Recent studies have found that the Dismissal Statutes effectively prevent school administrators from dismissing teachers for poor performance. In the past decade, for example, LAUSD officials spent $3.5 million trying to dismiss seven of the district’s teachers for poor classroom performance. The process endured for an average of five years per teacher, and the average cost of the process to the LAUSD was $500,000 per teacher. Ultimately, only four of the seven teachers were dismissed, two of the teachers were paid large settlements, and one teacher remained employed.
The lawsuit also alleged that California’s laws were effectively discriminatory as the worst performing teachers often ended up in districts serving a disproportionate number of poor and/or minority students. The process was referred to as the “dance of the lemons.” Essentially, with administrators unable to dismiss underperforming teachers they often have no choice but totransfer them to other schools within the district and often to schools that “serve high concentrations of economically disadvantaged students, students of color, and English learners.”

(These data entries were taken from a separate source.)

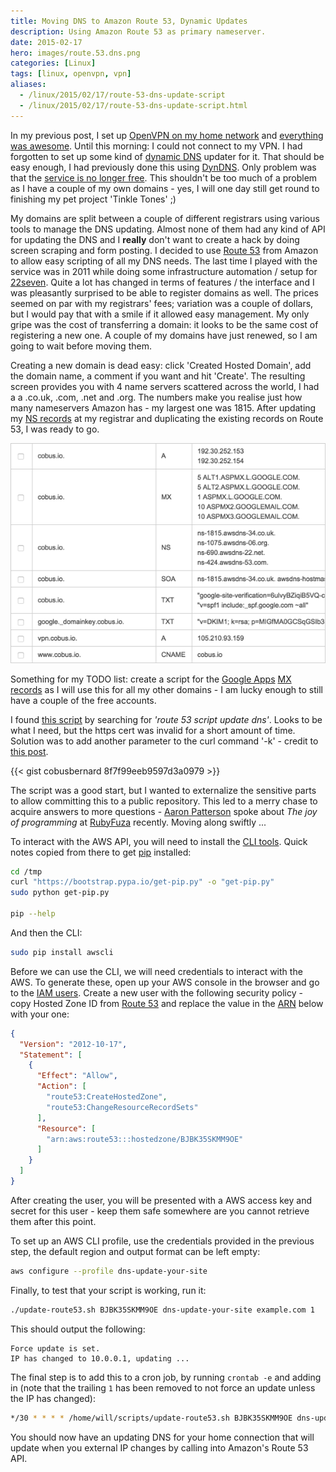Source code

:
 ```yaml
---
title: Moving DNS to Amazon Route 53, Dynamic Updates
description: Using Amazon Route 53 as primary nameserver.
date: 2015-02-17
hero: images/route.53.dns.png
categories: [Linux]
tags: [linux, openvpn, vpn]
aliases:
  - /linux/2015/02/17/route-53-dns-update-script
  - /linux/2015/02/17/route-53-dns-update-script.html
---
```


In my previous post, I set up [OpenVPN on my home network](/posts/2015-02-14/openvpn-home/) and [everything was awesome](https://www.youtube.com/watch?v=StTqXEQ2l-Y). Until this morning: I could not connect to my VPN. I had forgotten to set up some kind of [dynamic DNS](http://en.wikipedia.org/wiki/Dynamic_DNS0) updater for it. That should be easy enough, I had previously done this using [DynDNS](http://dyn.com/all-dns). Only problem was that the [service is no longer free](http://dyn.com/blog/why-we-decided-to-stop-offering-free-accounts/). This shouldn't be too much of a problem as I have a couple of my own domains - yes, I will one day still get round to finishing my pet project 'Tinkle Tones' ;)

My domains are split between a couple of different registrars using various tools to manage the DNS updating. Almost none of them had any kind of API for updating the DNS and I **really** don't want to create a hack by doing screen scraping and form posting. I decided to use [Route 53](http://aws.amazon.com/route53/) from Amazon to allow easy scripting of all my DNS needs. The last time I played with the service was in 2011 while doing some infrastructure automation / setup for [22seven](http://22seven.com). Quite a lot has changed in terms of features / the interface and I was pleasantly surprised to be able to register domains as well. The prices seemed on par with my registrars' fees; variation was a couple of dollars, but I would pay that with a smile if it allowed easy management. My only gripe was the cost of transferring a domain: it looks to be the same cost of registering a new one. A couple of my domains have just renewed, so I am going to wait before moving them.

Creating a new domain is dead easy: click 'Created Hosted Domain', add the domain name, a comment if you want and hit 'Create'. The resulting screen provides you with 4 name servers scattered across the world, I had a a .co.uk, .com, .net and .org. The numbers make you realise just how many nameservers Amazon has - my largest one was 1815. After updating my [NS records](http://en.wikipedia.org/wiki/List_of_DNS_record_types) at my registrar and duplicating the existing records on Route 53, I was ready to go.

![Records](images/route.53.dns.png)

Something for my TODO list: create a script for the [Google Apps](https://www.google.com/work/apps/business/) [MX records](http://en.wikipedia.org/wiki/MX_record) as I will use this for all my other domains - I am lucky enough to still have a couple of the free accounts.

I found [this script](http://willwarren.com/2014/07/03/roll-dynamic-dns-service-using-amazon-route53/) by searching for *'route 53 script update dns'*. Looks to be what I need, but the https cert was invalid for a short amount of time. Solution was to add another parameter to the curl command '-k' - credit to [this post](https://scottlinux.com/2012/02/14/curl-ignore-ssl-certificate-warnings/).

{{< gist cobusbernard 8f7f99eeb9597d3a0979 >}}

The script was a good start, but I wanted to externalize the sensitive parts to allow committing this to a public repository. This led to a merry chase to acquire answers to more questions - [Aaron Patterson](https://twitter.com/tenderlove) spoke about *The joy of programming* at [RubyFuza](http://www.rubyfuza.org/) recently. Moving along swiftly ...

To interact with the AWS API, you will need to install the [CLI tools](http://docs.aws.amazon.com/cli/latest/userguide/installing.html). Quick notes copied from there to get [pip](https://pypi.python.org/pypi/pip) installed:

```bash
cd /tmp
curl "https://bootstrap.pypa.io/get-pip.py" -o "get-pip.py"
sudo python get-pip.py

pip --help
```

And then the CLI:

```bash
sudo pip install awscli
```

Before we can use the CLI, we will need credentials to interact with the AWS. To generate these, open up your AWS console in the browser and go to the [IAM users](https://console.aws.amazon.com/iam/home#users). Create a new user with the following security policy - copy Hosted Zone ID from [Route 53](https://us-east-1.console.aws.amazon.com/route53/v2/hostedzones) and replace the value in the [ARN](http://docs.aws.amazon.com/general/latest/gr/aws-arns-and-namespaces.html) below with your one:

```json
{
  "Version": "2012-10-17",
  "Statement": [
    {
      "Effect": "Allow",
      "Action": [
        "route53:CreateHostedZone",
        "route53:ChangeResourceRecordSets"
      ],
      "Resource": [
        "arn:aws:route53:::hostedzone/BJBK35SKMM9OE"
      ]
    }
  ]
}
```

After creating the user, you will be presented with a AWS access key and secret for this user - keep them safe somewhere are you cannot retrieve them after this point.

To set up an AWS CLI profile, use the credentials provided in the previous step, the default region and output format can be left empty:

```bash
aws configure --profile dns-update-your-site
```

Finally, to test that your script is working, run it:

```bash
./update-route53.sh BJBK35SKMM9OE dns-update-your-site example.com 1
```

This should output the following:

```text
Force update is set.
IP has changed to 10.0.0.1, updating ...
```

The final step is to add this to a cron job, by running `crontab -e` and adding in (note that the trailing `1` has been removed to not force an update unless the IP has changed):

```bash
*/30 * * * * /home/will/scripts/update-route53.sh BJBK35SKMM9OE dns-update-your-site example.com
```

You should now have an updating DNS for your home connection that will update when you external IP changes by calling into Amazon's Route 53 API.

As described above, as a direct result of the Challenged Statutes, a certain number of grossly ineffective teachers who are unable to minimally prepare students to compete in the economic marketplace or to participate in a democracy obtain and retain employment in the California public school system. Rather than dismiss grossly ineffective teachers for their poor performance, the Challenged Statutes cause school administrators to transfer those teachers to other schools within the district, a phenomenon sometimes referred to as the “dance of the lemons.” Often, and disproportionately to the number of schools within a school district, grossly ineffective teachers are transferred to schools that serve high concentrations of economically disadvantaged students, students of color, and English learners.
The Dismissal Statutes require the following procedure to be followed in connection with attempting to dismiss a teacher for underperformance:
California’s Last-In First-Out (“LIFO”) Statute
Mandates that layoffs be conducted in accordance with seniority and without regard for teacher’s performance, effectiveness or quality.
California Education Code section 44955 (the “LIFO Statute”) mandates the selection criteria by which teachers are to be included in any district-wide layoff. The LIFO Statute creates a seniority-based layoff system, irrespective of a teacher’s performance, effectiveness, or quality.
Per the LA Times, the teachers’ union representation was elated by the Supreme Court’s decision. To our complete lack of surprise, he concluded that the real problem with California’s underperforming schools is that the State just needs to give teachers even more money.
“We applaud the state Supreme Court’s affirmation of the appeal court decision,” said Joshua Pechthalt, president of the California Federation of Teachers. “We can now turn closer attention to solving the actual problems we confront in our schools.”
Pechthalt said that the more crucial challenges include securing increased funding, reducing class sizes and confronting a looming teacher shortage.
We’re sure Josh has a point. Washington D.C. spends among the most per pupil of any state in the country and those schools are amazing, right?